O risco é maior para viajantes que consomem queijo ou leite não pasteurizado em áreas onde a brucelose é comum, e para trabalhadores de laboratório, embaladores de carne, veterinários, fazendeiros e produtores de animais de fazenda que podem lidar com tecidos de animais infectados.

Às vezes, se desenvolve infecção nos ossos das costas (vértebras), ossos longos, articulações ou valvas cardíacas.

As bactérias podem se espalhar pelo ar (em um aerossol) e por isso poderiam ser usadas em guerra biológica.

Doença do arranhão de gato (Bartonella henselae)

Gatos domésticos

No local do arranhão de gato, ocorre bolha vermelha que se rompe e forma uma crosta

Inchaço de linfonodos próximos, que se tornam doloridos e cheios de pus, às vezes depois que o arranhão se curou

Ocasionalmente, drenagem do pus de linfonodos para a pele

Aplicação de calor, analgésicos e, às vezes, azitromicina

A maioria dos gatos domésticos de todo o mundo está infectada, mas a maioria não mostra sinais da doença.

A doença do arranhão de gato geralmente se cura por conta própria. Mas se o sistema imunológico estiver enfraquecido, como ocorre em pessoas com o vírus da imunodeficiência adquirida (HIV) ou AIDS, a infecção pode se espalhar pelo corpo e ser fatal sem tratamento.
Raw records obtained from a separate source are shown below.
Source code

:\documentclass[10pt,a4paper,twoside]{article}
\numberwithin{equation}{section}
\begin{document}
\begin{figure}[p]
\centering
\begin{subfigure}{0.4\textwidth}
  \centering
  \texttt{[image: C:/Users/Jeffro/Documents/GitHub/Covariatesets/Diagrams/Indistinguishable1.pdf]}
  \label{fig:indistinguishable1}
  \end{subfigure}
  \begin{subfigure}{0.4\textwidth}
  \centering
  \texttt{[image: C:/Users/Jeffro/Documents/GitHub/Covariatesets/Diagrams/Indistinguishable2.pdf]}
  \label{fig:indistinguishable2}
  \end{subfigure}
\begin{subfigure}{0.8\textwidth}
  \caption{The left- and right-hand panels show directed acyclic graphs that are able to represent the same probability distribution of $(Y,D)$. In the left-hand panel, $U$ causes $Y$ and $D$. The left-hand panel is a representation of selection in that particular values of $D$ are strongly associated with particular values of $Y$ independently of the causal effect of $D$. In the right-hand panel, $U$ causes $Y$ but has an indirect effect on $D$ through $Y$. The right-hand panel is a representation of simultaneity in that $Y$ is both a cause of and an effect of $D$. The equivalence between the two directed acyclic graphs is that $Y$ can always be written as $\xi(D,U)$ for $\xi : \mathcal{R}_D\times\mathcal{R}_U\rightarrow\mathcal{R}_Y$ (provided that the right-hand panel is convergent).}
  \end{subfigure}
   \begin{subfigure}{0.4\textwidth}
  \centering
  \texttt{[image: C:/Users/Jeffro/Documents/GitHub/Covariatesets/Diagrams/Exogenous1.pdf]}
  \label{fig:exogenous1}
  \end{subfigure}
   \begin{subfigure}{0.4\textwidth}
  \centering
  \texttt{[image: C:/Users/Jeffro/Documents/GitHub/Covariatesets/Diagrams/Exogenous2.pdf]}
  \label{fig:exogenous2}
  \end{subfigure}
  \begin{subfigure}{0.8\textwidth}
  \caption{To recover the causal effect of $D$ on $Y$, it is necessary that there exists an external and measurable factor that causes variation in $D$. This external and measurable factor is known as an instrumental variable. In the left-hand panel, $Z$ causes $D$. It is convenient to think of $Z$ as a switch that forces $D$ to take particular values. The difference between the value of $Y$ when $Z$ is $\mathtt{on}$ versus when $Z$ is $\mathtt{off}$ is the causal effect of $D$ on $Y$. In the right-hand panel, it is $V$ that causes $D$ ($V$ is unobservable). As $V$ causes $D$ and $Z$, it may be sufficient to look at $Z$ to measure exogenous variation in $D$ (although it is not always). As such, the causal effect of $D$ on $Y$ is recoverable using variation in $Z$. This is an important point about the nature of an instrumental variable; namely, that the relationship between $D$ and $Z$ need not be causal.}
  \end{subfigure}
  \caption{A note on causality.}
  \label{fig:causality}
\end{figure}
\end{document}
Essas pessoas podem evitar a infecção evitando gatos domésticos.

Erisipeloide (Erysipelothrix rhusiopathiae)

Ferida por punção ou arranhão que ocorre enquanto manuseia matérias de animais (como carcaças infectadas ou peixe)

No local da lesão, uma área dura de cor vermelha a roxeada que pode coçar e queimar

Penicilina ou eritromicina

O risco é maior para açougueiros, fazendeiros, cozinheiros e pescadores.

Raramente, a bactéria se espalha pela corrente sanguínea e infecta as articulações ou as valvas cardíacas.

Gonorreia (Neisseria gonorrhoeae)

Contato sexual com pessoas infectadas

Uma secreção uretral ou vaginal e dor ao urinar

Uma única injeção de ceftriaxona no músculo

Ocasionalmente, essas bactérias se espalham pela corrente sanguínea e infectam a pele e as articulações.

Cerca de metade das pessoas infectadas também tem uma infecção por clamídia que deve ser tratada simultaneamente com azitromicina ou doxiciclina.

Febre recidivante (espécie Borrelia)

Piolhos e carrapatos de corpo macio, muitas vezes transmitidos por ratos

Arrepios súbitos seguidos de febre alta (febre vem e vai em intervalos de 1 a 2 semanas)

Cefaleia intensa, olhos vermelhos, tosse seca, vômito, dor muscular e nas articulações, erupção cutânea avermelhada no tronco e membros, icterícia, aumento do fígado e baço e ritmo cardíaco irregular

Tetraciclina, eritromicina, doxiciclina ou penicilina

Nos Estados Unidos, a infecção por carrapato geralmente ocorre somente nos estados montanhosos do oeste e infecção causada por piolho é rara. Pessoas que acampam podem ser mordidas por carrapatos infectados.

As complicações podem incluir uma tendência a sangrar, inflamação nos olhos (iridociclite) e, em mulheres grávidas, o aborto espontâneo.

Dentro de 2 horas após a primeira dose do antibiótico, pode ocorrer uma reação perigosa (reação de Jarisch-Herxheimer), causando suor, calafrios com tremores, febre e queda da pressão arterial.